I will say this though, my boyfriend never makes fun of me for being vegetarian, even though to some it probably seems like he does. When it comes down to it, without me ever asking, he always goes out of his way to make sure he isn’t cross contaminating, making sure if we go out to eat there’s options for me, hell sometimes he will catch something before me and be like “um I think there’s meat in that” or will get upset if meat gets added to something to my food. He will try my vegetarian stuff or “vegan” meat. I don’t ask him to or make him. He never uses that against me either like “well I eat your fake meat so you should eat my steak” something like that.
OP I would hope the guy you are dating is like that too when it comes down to it and it’s just him being upset over his hobby, like mine is over the ” food is bonding”
You’re NTA for asking him to not send photos of his meat cooking, BUT you do need to show interest in his cooking hobby to a point, or in a different way.
I cook the sides with my boyfriend to “bond over food” /make him feel like I care about his cooking. I also pick up the things for his sides at the grocery store sometimes. Maybe instead of asking him to not send you photos of the food at all, ask him to send you photos of the other parts of the meal. I’m sure he makes sides! Would you ever help him make the sides? Or ask him to send pictures of him picking up the non-meat items at the grocery store, that would make him feel like your at least interested in what he will be making. You can ask him everyday “what’s on your menu today?” And ask him to write it out for you instead. Shoot if cooking is really is hobby ask him to make you a cookbook with all his recipes in it, it doesn’t matter if you can eat them or not. You could even help him type it out.
I think there’s a lot of ways you can show your interest in a meat eater cooking hobby, it’s just up to them if they want to accept the way you are showing interest/trying.

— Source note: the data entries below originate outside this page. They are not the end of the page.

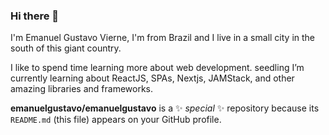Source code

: ### Hi there 👋

I'm Emanuel Gustavo Vierne, I'm from Brazil and I live in a small city in the south of this giant country.

I like to spend time learning more about web development. seedling I’m currently learning about ReactJS, SPAs, Nextjs, JAMStack, and other amazing libraries and frameworks.

**emanuelgustavo/emanuelgustavo** is a ✨ _special_ ✨ repository because its `README.md` (this file) appears on your GitHub profile.
<!--
- 📫 How to reach me: ...
-->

I’ve known my wife 22 years… Married for 11.
There’s tons of hobbies each of us has/had where the other just isn’t interested!!
Your boyfriend needs to grow up. Saying “please stop sending me photos of meat” is a totally reasonable request, regardless of how much cooking is a hobby for him!!
If I kept sending my wife picture of my beloved mountain bike, she’d make it very clear very quickly that (hobby or not) I’m boring the shit out of her.
Soft YTA Someone who loves cooking and is probably proud of his work would want to show his partner his ‘babies’. He’s not asking you to taste taste them or anything like that, just to look at what he has accomplished and tell him,’wow’, you know, be supportive and such.
Unless he asks you to eat meat, and from how you describe the relationship, both of you are okay being different in that regard, he just wants to brag that he managed to do a dish.
Jeez. This isn’t about his meat hobby (lol). You made a simple request and he’s being manipulative in order to circumvent your boundary.
Although this dynamic CAN work it must be based on respect and this person is showing they do not respect you because of how he’s pushing back on your perfectly reasonable boundary.
“Please done send me images of x”
“Okay, no problem”.
That’s how it should go. He could send pics of veggies but he values the meat. Do as you wish, obvs.
NTA
Tbh leave him alone, NTA but he deserves to be wiht someone who makes him feel good about his hobbies, sharing your hobbies is a big part of a relationship
If you live on the West Coast, especially in a larger city, most likely NTA. But if you’re on the east coast, I think it depends on the city your in whether or not you’re TA.
NTA – I love meat, I have a grill, a griddle and a smoker and I absolutely think you’re well within your rights to request he not send you disturbing photos. It’s such a small ask too, not sure how this foretells what will come in your relationship.